"Obecna struktura własnościowa nie pozwala na osiąganie przez PKN Orlen pełnych korzyści z inicjowanych przez nas w Czechach działań, takich jak doskonalenie efektywności produkcyjnej, sprzedażowej, czy inwestycje w obszarze petrochemicznym. Dodatkowo, ze strony akcjonariuszy mniejszościowych pojawiają się odmienne oczekiwania w zakresie polityki dywidendowej. Dzięki przejęciu pełnej kontroli nad Unipetrolem będziemy mogli w przyszłości w znacznie większym stopniu wykorzystywać korzyści synergiczne realizowane poprzez projekty optymalizacyjne i wzmocnione zarządzanie segmentowe" - powiedział prezes PKN Orlen Wojciech Jasiński, cytowany w komunikacie.
Wezwanie dojdzie do skutku pod warunkiem osiągnięcia przez PKN Orlen co najmniej 90% akcji Unipetrolu. PKN Orlen obecnie posiada 62,9% akcji Unipetrolu.
Okres przyjmowania zapisów w wezwaniu potrwa od 28 grudnia 2017 r. do 30 stycznia 2018 r., a rozliczenie transakcji zaplanowane jest na 23 lutego 2018 r., podano także.

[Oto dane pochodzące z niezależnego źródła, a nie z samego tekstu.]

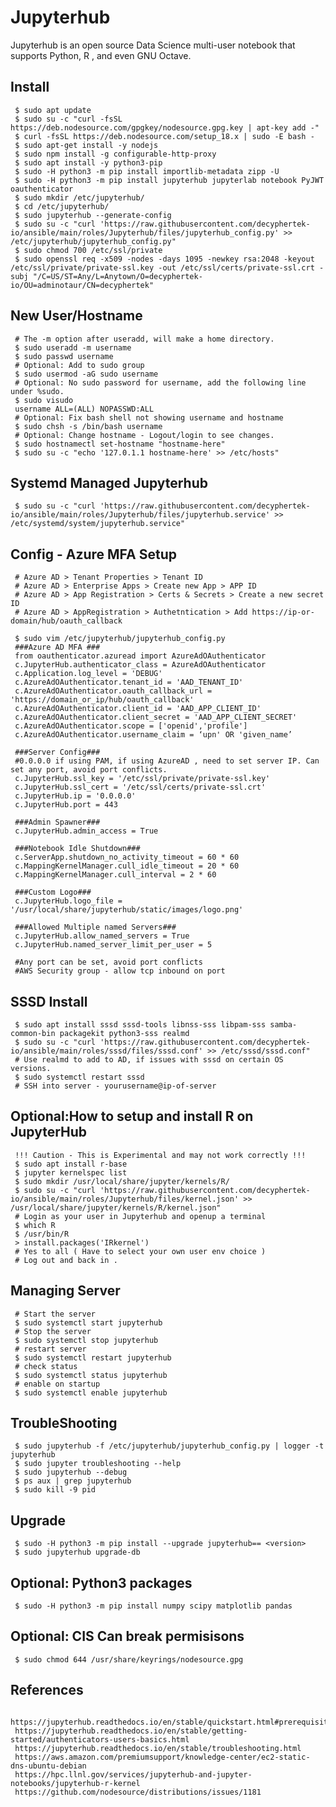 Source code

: Jupyterhub
=====

Jupyterhub is an open source Data Science multi-user notebook that supports Python, R , and even GNU Octave.  

Install
-------

     $ sudo apt update 
     $ sudo su -c "curl -fsSL https://deb.nodesource.com/gpgkey/nodesource.gpg.key | apt-key add -"
     $ curl -fsSL https://deb.nodesource.com/setup_18.x | sudo -E bash - 
     $ sudo apt-get install -y nodejs 
     $ sudo npm install -g configurable-http-proxy
     $ sudo apt install -y python3-pip  
     $ sudo -H python3 -m pip install importlib-metadata zipp -U
     $ sudo -H python3 -m pip install jupyterhub jupyterlab notebook PyJWT oauthenticator 
     $ sudo mkdir /etc/jupyterhub/
     $ cd /etc/jupyterhub/
     $ sudo jupyterhub --generate-config
     $ sudo su -c "curl 'https://raw.githubusercontent.com/decyphertek-io/ansible/main/roles/Jupyterhub/files/jupyterhub_config.py' >> /etc/jupyterhub/jupyterhub_config.py"
     $ sudo chmod 700 /etc/ssl/private
     $ sudo openssl req -x509 -nodes -days 1095 -newkey rsa:2048 -keyout /etc/ssl/private/private-ssl.key -out /etc/ssl/certs/private-ssl.crt -subj "/C=US/ST=Any/L=Anytown/O=decyphertek-io/OU=adminotaur/CN=decyphertek"

New User/Hostname
-----------------

     # The -m option after useradd, will make a home directory.
     $ sudo useradd -m username
     $ sudo passwd username
     # Optional: Add to sudo group
     $ sudo usermod -aG sudo username
     # Optional: No sudo password for username, add the following line under %sudo. 
     $ sudo visudo
     username ALL=(ALL) NOPASSWD:ALL
     # Optional: Fix bash shell not showing username and hostname
     $ sudo chsh -s /bin/bash username
     # Optional: Change hostname - Logout/login to see changes.
     $ sudo hostnamectl set-hostname "hostname-here"
     $ sudo su -c "echo '127.0.1.1 hostname-here' >> /etc/hosts"
  
Systemd Managed Jupyterhub
--------------------------

     $ sudo su -c "curl 'https://raw.githubusercontent.com/decyphertek-io/ansible/main/roles/Jupyterhub/files/jupyterhub.service' >> /etc/systemd/system/jupyterhub.service"
  
Config - Azure MFA Setup
------------------------

     # Azure AD > Tenant Properties > Tenant ID 
     # Azure AD > Enterprise Apps > Create new App > APP ID 
     # Azure AD > App Registration > Certs & Secrets > Create a new secret ID
     # Azure AD > AppRegistration > Authetntication > Add https://ip-or-domain/hub/oauth_callback

     $ sudo vim /etc/jupyterhub/jupyterhub_config.py   
     ###Azure AD MFA ### 
     from oauthenticator.azuread import AzureAdOAuthenticator 
     c.JupyterHub.authenticator_class = AzureAdOAuthenticator 
     c.Application.log_level = 'DEBUG' 
     c.AzureAdOAuthenticator.tenant_id = 'AAD_TENANT_ID'
     c.AzureAdOAuthenticator.oauth_callback_url = 'https://domain_or_ip/hub/oauth_callback' 
     c.AzureAdOAuthenticator.client_id = 'AAD_APP_CLIENT_ID'
     c.AzureAdOAuthenticator.client_secret = 'AAD_APP_CLIENT_SECRET'
     c.AzureAdOAuthenticator.scope = ['openid','profile']
     c.AzureAdOAuthenticator.username_claim = ‘upn' OR 'given_name’

     ###Server Config### 
     #0.0.0.0 if using PAM, if using AzureAD , need to set server IP. Can set any port, avoid port conflicts.
     c.JupyterHub.ssl_key = '/etc/ssl/private/private-ssl.key' 
     c.JupyterHub.ssl_cert = '/etc/ssl/certs/private-ssl.crt'
     c.JupyterHub.ip = '0.0.0.0' 
     c.JupyterHub.port = 443

     ###Admin Spawner### 
     c.JupyterHub.admin_access = True 

     ###Notebook Idle Shutdown### 
     c.ServerApp.shutdown_no_activity_timeout = 60 * 60
     c.MappingKernelManager.cull_idle_timeout = 20 * 60
     c.MappingKernelManager.cull_interval = 2 * 60

     ###Custom Logo###
     c.JupyterHub.logo_file = '/usr/local/share/jupyterhub/static/images/logo.png'

     ###Allowed Multiple named Servers###
     c.JupyterHub.allow_named_servers = True
     c.JupyterHub.named_server_limit_per_user = 5

     #Any port can be set, avoid port conflicts
     #AWS Security group - allow tcp inbound on port 

SSSD Install
-------------

     $ sudo apt install sssd sssd-tools libnss-sss libpam-sss samba-common-bin packagekit python3-sss realmd
     $ sudo su -c "curl 'https://raw.githubusercontent.com/decyphertek-io/ansible/main/roles/sssd/files/sssd.conf' >> /etc/sssd/sssd.conf"
     # Use realmd to add to AD, if issues with sssd on certain OS versions. 
     $ sudo systemctl restart sssd 
     # SSH into server - yourusername@ip-of-server

Optional:How to setup and install R on JupyterHub
----------------------------------------
    
     !!! Caution - This is Experimental and may not work correctly !!!
     $ sudo apt install r-base
     $ jupyter kernelspec list
     $ sudo mkdir /usr/local/share/jupyter/kernels/R/
     $ sudo su -c "curl 'https://raw.githubusercontent.com/decyphertek-io/ansible/main/roles/Jupyterhub/files/kernel.json' >> /usr/local/share/jupyter/kernels/R/kernel.json"
     # Login as your user in Jupyterhub and openup a terminal
     $ which R
     $ /usr/bin/R
     > install.packages('IRkernel')
     # Yes to all ( Have to select your own user env choice ) 
     # Log out and back in . 
 
Managing Server
---------------

     # Start the server
     $ sudo systemctl start jupyterhub
     # Stop the server
     $ sudo systemctl stop jupyterhub
     # restart server
     $ sudo systemctl restart jupyterhub
     # check status
     $ sudo systemctl status jupyterhub
     # enable on startup
     $ sudo systemctl enable jupyterhub

TroubleShooting
---------------

     $ sudo jupyterhub -f /etc/jupyterhub/jupyterhub_config.py | logger -t jupyterhub
     $ sudo jupyter troubleshooting --help
     $ sudo jupyterhub --debug
     $ ps aux | grep jupyterhub
     $ sudo kill -9 pid

Upgrade
-------

     $ sudo -H python3 -m pip install --upgrade jupyterhub== <version> 
     $ sudo jupyterhub upgrade-db
     
Optional: Python3 packages
--------------------------

     $ sudo -H python3 -m pip install numpy scipy matplotlib pandas

Optional: CIS Can break permisisons
------------------------------------

     $ sudo chmod 644 /usr/share/keyrings/nodesource.gpg
     

References
-----------

     https://jupyterhub.readthedocs.io/en/stable/quickstart.html#prerequisites
     https://jupyterhub.readthedocs.io/en/stable/getting-started/authenticators-users-basics.html
     https://jupyterhub.readthedocs.io/en/stable/troubleshooting.html
     https://aws.amazon.com/premiumsupport/knowledge-center/ec2-static-dns-ubuntu-debian
     https://hpc.llnl.gov/services/jupyterhub-and-jupyter-notebooks/jupyterhub-r-kernel
     https://github.com/nodesource/distributions/issues/1181

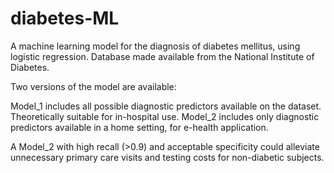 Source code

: # diabetes-ML
A machine learning model for the diagnosis of diabetes mellitus, using logistic regression. 
Database made available from the National Institute of Diabetes.

Two versions of the model are available:

Model_1 includes all possible diagnostic predictors available on the dataset. Theoretically suitable for in-hospital use.
Model_2 includes only diagnostic predictors available in a home setting, for e-health application. 

A Model_2 with high recall (>0.9) and acceptable specificity could alleviate unnecessary primary care visits and testing costs for non-diabetic subjects.
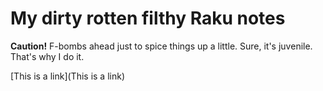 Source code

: # My dirty rotten filthy Raku notes

**Caution!** F-bombs ahead just to spice things up a little. Sure, it's juvenile. That's why I do it.

[This is a link](This is a link)
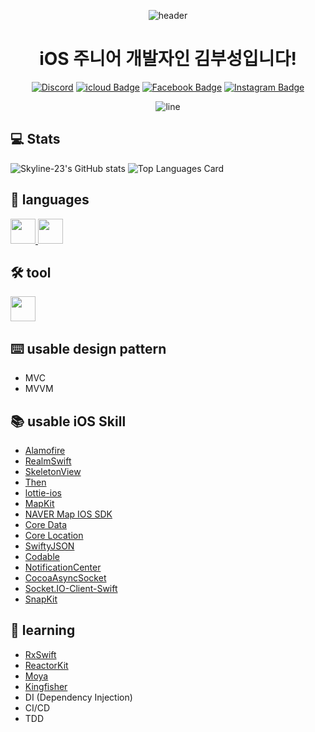 <div align=center>
  
![header](https://capsule-render.vercel.app/api?type=waving&color=timeGradient&height=300&section=header&text=Skyline-23&fontSize=90&fontColor=FFFFFF&animation=fadeIn)
  <h1>
    iOS 주니어 개발자인 김부성입니다!
  </h1>
  
[![Discord](https://img.shields.io/badge/Discord-Discord?logo=discord&style=flat-square&color=7289DA&logoColor=white&link=https://discordapp.com/users/604160674142355487)](https://discordapp.com/users/604160674142355487)
[![icloud Badge](https://img.shields.io/badge/icloud-3693F3?style=flat-square&logo=icloud&logoColor=white&link=mailto:bs2740@icloud.com)](mailto:bs2740@icloud.com)
[![Facebook Badge](https://img.shields.io/badge/Facebook-1877f2?style=flat-square&logo=facebook&logoColor=white&link=https://www.facebook.com/profile.php?id=100045581492288)](https://www.facebook.com/profile.php?id=100045581492288)
[![Instagram Badge](https://img.shields.io/badge/Instagram-e4405f?style=flat-square&logo=Instagram&logoColor=white&link=https://www.instagram.com/Skyline____23)](https://www.instagram.com/Skyline__23)

![line](https://capsule-render.vercel.app/api?type=soft&color=timeGradient&height=10)

</div>

## 💻 Stats
![Skyline-23's GitHub stats](https://github-readme-stats.vercel.app/api?username=Skyline-23&show_icons=true&hide_border=true&count_private=true)
![Top Languages Card](https://github-readme-stats.vercel.app/api/top-langs/?username=Skyline-23&hide_border=true&layout=compact)

## 📘 languages
<a href="https://github.com/apple/swift" target='_blank'>
  <img src='https://sa0blogs.blob.core.windows.net/justinchronicles/2014/07/Apple_Swift_Logo.png' width="40" height="40">
</a>
<a href="https://github.com/python" target='_blank'>
  <img src='https://cdn.iconscout.com/icon/free/png-256/python-3521655-2945099.png' width="40" height="40">
</a>

## 🛠 tool
<a href="https://developer.apple.com/xcode/" target='_blank'>
  <img src='https://is4-ssl.mzstatic.com/image/thumb/Purple114/v4/6b/ed/ec/6bedecd4-5e33-2447-d5dd-e6a959c90601/Xcode-85-220-0-4-2x.png/1200x630bb.png' width="40" height="40">
</a>

## ⌨️ usable design pattern
- MVC
- MVVM

## 📚 usable iOS Skill
- [Alamofire](https://github.com/Alamofire/Alamofire)
- [RealmSwift](https://github.com/realm/realm-cocoa)
- [SkeletonView](https://github.com/Juanpe/SkeletonView)
- [Then](https://github.com/devxoul/Then)
- [lottie-ios](https://github.com/airbnb/lottie-ios)
- [MapKit](https://developer.apple.com/documentation/mapkit/)
- [NAVER Map IOS SDK](https://navermaps.github.io/ios-map-sdk/guide-ko/0.html)
- [Core Data](https://developer.apple.com/documentation/coredata)
- [Core Location](https://developer.apple.com/documentation/corelocation/)
- [SwiftyJSON](https://github.com/SwiftyJSON/SwiftyJSON)
- [Codable](https://developer.apple.com/documentation/swift/codable)
- [NotificationCenter](https://developer.apple.com/documentation/foundation/notificationcenter)
- [CocoaAsyncSocket](https://github.com/robbiehanson/CocoaAsyncSocket)
- [Socket.IO-Client-Swift](https://github.com/socketio/socket.io-client-swift)
- [SnapKit](https://github.com/SnapKit/SnapKit)

## 📖 learning
- [RxSwift](https://github.com/ReactiveX/RxSwift)
- [ReactorKit](https://github.com/ReactorKit/ReactorKit)
- [Moya](https://github.com/Moya/Moya)
- [Kingfisher](https://github.com/onevcat/Kingfisher)
- DI (Dependency Injection)
- CI/CD
- TDD
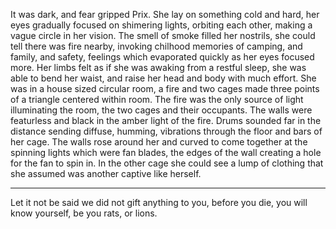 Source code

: It was dark, and fear gripped Prix. She lay on something cold and hard, her eyes gradually focused on shimering lights, orbiting each other, making a vague circle in her vision. The smell of smoke filled her nostrils, she could tell there was fire nearby, invoking chilhood memories of camping, and family, and safety, feelings which evaporated quickly as her eyes focused more. Her limbs felt as if she was awaking from a restful sleep, she was able to bend her waist, and raise her head and body with much effort. She was in a house sized circular room, a fire and two cages made three points of a triangle centered within room. The fire was the only source of light illuminating the room, the two cages and their occupants. The walls were featurless and black in the amber light of the fire. Drums sounded far in the distance sending diffuse, humming, vibrations through the floor and bars of her cage. The walls rose around her and curved to come together at the spinning lights which were fan blades, the edges of the wall creating a hole for the fan to spin in. In the other cage she could see a lump of clothing that she assumed was another captive like herself.

------

Let it not be said we did not gift anything to you, before you die, you will know yourself, be you rats, or lions.
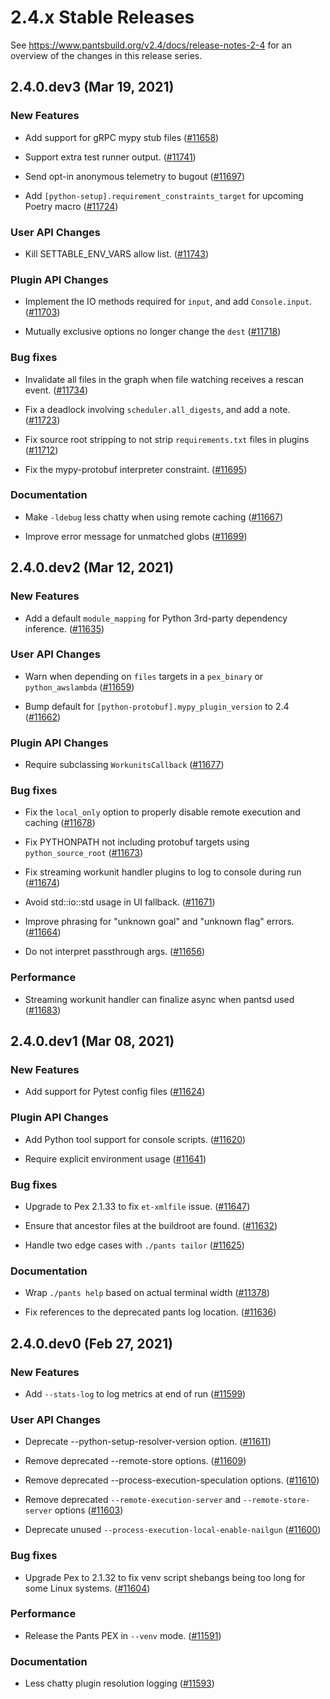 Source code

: # 2.4.x Stable Releases

See https://www.pantsbuild.org/v2.4/docs/release-notes-2-4 for an overview of the changes in this release series.

## 2.4.0.dev3 (Mar 19, 2021)

### New Features

* Add support for gRPC mypy stub files ([#11658](https://github.com/pantsbuild/pants/pull/11658))

* Support extra test runner output. ([#11741](https://github.com/pantsbuild/pants/pull/11741))

* Send opt-in anonymous telemetry to bugout ([#11697](https://github.com/pantsbuild/pants/pull/11697))

* Add `[python-setup].requirement_constraints_target` for upcoming Poetry macro ([#11724](https://github.com/pantsbuild/pants/pull/11724))

### User API Changes

* Kill SETTABLE_ENV_VARS allow list. ([#11743](https://github.com/pantsbuild/pants/pull/11743))

### Plugin API Changes

* Implement the IO methods required for `input`, and add `Console.input`. ([#11703](https://github.com/pantsbuild/pants/pull/11703))

* Mutually exclusive options no longer change the `dest` ([#11718](https://github.com/pantsbuild/pants/pull/11718))

### Bug fixes

* Invalidate all files in the graph when file watching receives a rescan event. ([#11734](https://github.com/pantsbuild/pants/pull/11734))

* Fix a deadlock involving `scheduler.all_digests`, and add a note. ([#11723](https://github.com/pantsbuild/pants/pull/11723))

* Fix source root stripping to not strip `requirements.txt` files in plugins ([#11712](https://github.com/pantsbuild/pants/pull/11712))

* Fix the mypy-protobuf interpreter constraint. ([#11695](https://github.com/pantsbuild/pants/pull/11695))

### Documentation

* Make `-ldebug` less chatty when using remote caching ([#11667](https://github.com/pantsbuild/pants/pull/11667))

* Improve error message for unmatched globs ([#11699](https://github.com/pantsbuild/pants/pull/11699))

## 2.4.0.dev2 (Mar 12, 2021)

### New Features

* Add a default `module_mapping` for Python 3rd-party dependency inference. ([#11635](https://github.com/pantsbuild/pants/pull/11635))

### User API Changes

* Warn when depending on `files` targets in a `pex_binary` or `python_awslambda` ([#11659](https://github.com/pantsbuild/pants/pull/11659))

* Bump default for `[python-protobuf].mypy_plugin_version` to 2.4 ([#11662](https://github.com/pantsbuild/pants/pull/11662))

### Plugin API Changes

* Require subclassing `WorkunitsCallback` ([#11677](https://github.com/pantsbuild/pants/pull/11677))

### Bug fixes

* Fix the `local_only` option to properly disable remote execution and caching ([#11678](https://github.com/pantsbuild/pants/pull/11678))

* Fix PYTHONPATH not including protobuf targets using `python_source_root`  ([#11673](https://github.com/pantsbuild/pants/pull/11673))

* Fix streaming workunit handler plugins to log to console during run ([#11674](https://github.com/pantsbuild/pants/pull/11674))

* Avoid std::io::std usage in UI fallback. ([#11671](https://github.com/pantsbuild/pants/pull/11671))

* Improve phrasing for "unknown goal" and "unknown flag" errors. ([#11664](https://github.com/pantsbuild/pants/pull/11664))

* Do not interpret passthrough args. ([#11656](https://github.com/pantsbuild/pants/pull/11656))

### Performance

* Streaming workunit handler can finalize async when pantsd used ([#11683](https://github.com/pantsbuild/pants/pull/11683))

## 2.4.0.dev1 (Mar 08, 2021)

### New Features

* Add support for Pytest config files ([#11624](https://github.com/pantsbuild/pants/pull/11624))

### Plugin API Changes

* Add Python tool support for console scripts. ([#11620](https://github.com/pantsbuild/pants/pull/11620))

* Require explicit environment usage ([#11641](https://github.com/pantsbuild/pants/pull/11641))

### Bug fixes

* Upgrade to Pex 2.1.33 to fix `et-xmlfile` issue. ([#11647](https://github.com/pantsbuild/pants/pull/11647))

* Ensure that ancestor files at the buildroot are found. ([#11632](https://github.com/pantsbuild/pants/pull/11632))

* Handle two edge cases with `./pants tailor` ([#11625](https://github.com/pantsbuild/pants/pull/11625))

### Documentation

* Wrap `./pants help` based on actual terminal width ([#11378](https://github.com/pantsbuild/pants/pull/11378))

* Fix references to the deprecated pants log location. ([#11636](https://github.com/pantsbuild/pants/pull/11636))

## 2.4.0.dev0 (Feb 27, 2021)

### New Features

* Add `--stats-log` to log metrics at end of run ([#11599](https://github.com/pantsbuild/pants/pull/11599))

### User API Changes

* Deprecate --python-setup-resolver-version option. ([#11611](https://github.com/pantsbuild/pants/pull/11611))

* Remove deprecated --remote-store options. ([#11609](https://github.com/pantsbuild/pants/pull/11609))

* Remove deprecated --process-execution-speculation options. ([#11610](https://github.com/pantsbuild/pants/pull/11610))

* Remove deprecated `--remote-execution-server` and `--remote-store-server` options ([#11603](https://github.com/pantsbuild/pants/pull/11603))

* Deprecate unused `--process-execution-local-enable-nailgun` ([#11600](https://github.com/pantsbuild/pants/pull/11600))

### Bug fixes

* Upgrade Pex to 2.1.32 to fix venv script shebangs being too long for some Linux systems. ([#11604](https://github.com/pantsbuild/pants/pull/11604))

### Performance

* Release the Pants PEX in `--venv` mode. ([#11591](https://github.com/pantsbuild/pants/pull/11591))

### Documentation

* Less chatty plugin resolution logging ([#11593](https://github.com/pantsbuild/pants/pull/11593))


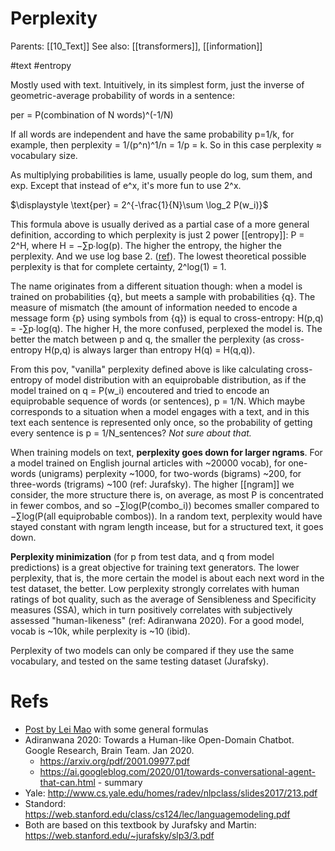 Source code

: # Perplexity

Parents: [[10_Text]]
See also: [[transformers]], [[information]]

#text #entropy


Mostly used with text. Intuitively, in its simplest form, just the inverse of geometric-average probability of words in a sentence:

per = P(combination of N words)^(-1/N)

If all words are independent and have the same probability p=1/k, for example, then perplexity = 1/(p^n)^1/n = 1/p = k. So in this case perplexity ≈ vocabulary size.

As multiplying probabilities is lame, usually people do log, sum them, and exp. Except that instead of e^x,  it's more fun to use 2^x.

$\displaystyle \text{per} = 2^{-\frac{1}{N}\sum \log_2 P(w_i)}$

This formula above is usually derived as a partial case of a more general definition, according to which perplexity is just 2 power [[entropy]]: P = 2^H, where H = −∑p∙log(p). The higher the entropy, the higher the perplexity. And we use log base 2. ([ref](https://stats.stackexchange.com/questions/10302/what-is-perplexity)). The lowest theoretical possible perplexity is that for complete certainty, 2^log(1) = 1.

The name originates from a different situation though: when a model is trained on probabilities {q}, but meets a sample with probabilities {q}. The measure of mismatch (the amount of information needed to encode a message form {p} using symbols from {q}) is equal to cross-entropy: H(p,q) = -∑p∙log(q). The higher H, the more confused, perplexed the model is. The better the match between p and q, the smaller the perplexity (as cross-entropy H(p,q) is always larger than entropy H(q) = H(q,q)).

From this pov, "vanilla" perplexity defined above is like calculating cross-entropy of model distribution with an equiprobable distribution, as if the model trained on q = P(w_i) encoutered and tried to encode an equiprobable sequence of words (or sentences), p = 1/N. Which maybe corresponds to a situation when a model engages with a text, and in this text each sentence is represented only once, so the probability of getting every sentence is p = 1/N_sentences? _Not sure about that._

When training models on text, **perplexity goes down for larger ngrams**. For a model trained on English journal articles with ~20000 vocab), for one-words (unigrams) perplexity ~1000, for two-words (bigrams) ~200, for three-words (trigrams) ~100 (ref: Jurafsky). The higher [[ngram]] we consider, the more structure there is, on average, as most P is concentrated in fewer combos, and so −∑log(P(combo_i)) becomes smaller compared to −∑log(P(all equiprobable combos)). In a random text, perplexity would have stayed constant with ngram length incease, but for a structured text, it goes down.

**Perplexity minimization** (for p from test data, and q from model predictions) is a great objective for training text generators. The lower perplexity, that is, the more certain the model is about each next word in the test dataset, the better. Low perplexity strongly correlates with human ratings of bot quality, such as the average of Sensibleness and Specificity measures (SSA), which in turn positively correlates with subjectively assessed "human-likeness" (ref: Adiranwana 2020). For a good model, vocab is ~10k, while perplexity is ~10 (ibid).

Perplexity of two models can only be compared if they use the same vocabulary, and tested on the same testing dataset (Jurafsky).

# Refs

* [Post by Lei Mao](https://leimao.github.io/blog/Entropy-Perplexity/) with some general formulas
* Adiranwana 2020: Towards a Human-like Open-Domain Chatbot. Google Research, Brain Team. Jan 2020.
    * https://arxiv.org/pdf/2001.09977.pdf
    * https://ai.googleblog.com/2020/01/towards-conversational-agent-that-can.html - summary
* Yale: http://www.cs.yale.edu/homes/radev/nlpclass/slides2017/213.pdf
* Standord: https://web.stanford.edu/class/cs124/lec/languagemodeling.pdf
* Both are based on this textbook by Jurafsky and Martin: https://web.stanford.edu/~jurafsky/slp3/3.pdf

Transakcja zostanie sfinansowana ze środków własnych PKN Orlen oraz z dostępnego kredytu konsorcjalnego. Po przeprowadzeniu wykupu dług netto koncernu pozostanie na bezpiecznym poziomie i nie wpłynie na pogorszenie oceny ratingowej, podkreślono.
"W naszej strategii przewidzieliśmy, że na inwestycje w 2017 i 2018 roku średniorocznie przeznaczymy po 5,4 mld zł. Przejęcie pełnej kontroli nad Unipetrolem nie wpłynie na realizację naszych innych planów akwizycyjnych, nie zmieni się też nasza polityka dywidendowa" - dodał prezes.
Grupa PKN Orlen zarządza sześcioma rafineriami w Polsce, Czechach i na Litwie, prowadzi też działalność wydobywczą w Polsce i w Kanadzie. Jej skonsolidowane przychody ze sprzedaży sięgnęły 79,55 mld zł w 2016 r. Spółka jest notowana na GPW od 1999 r.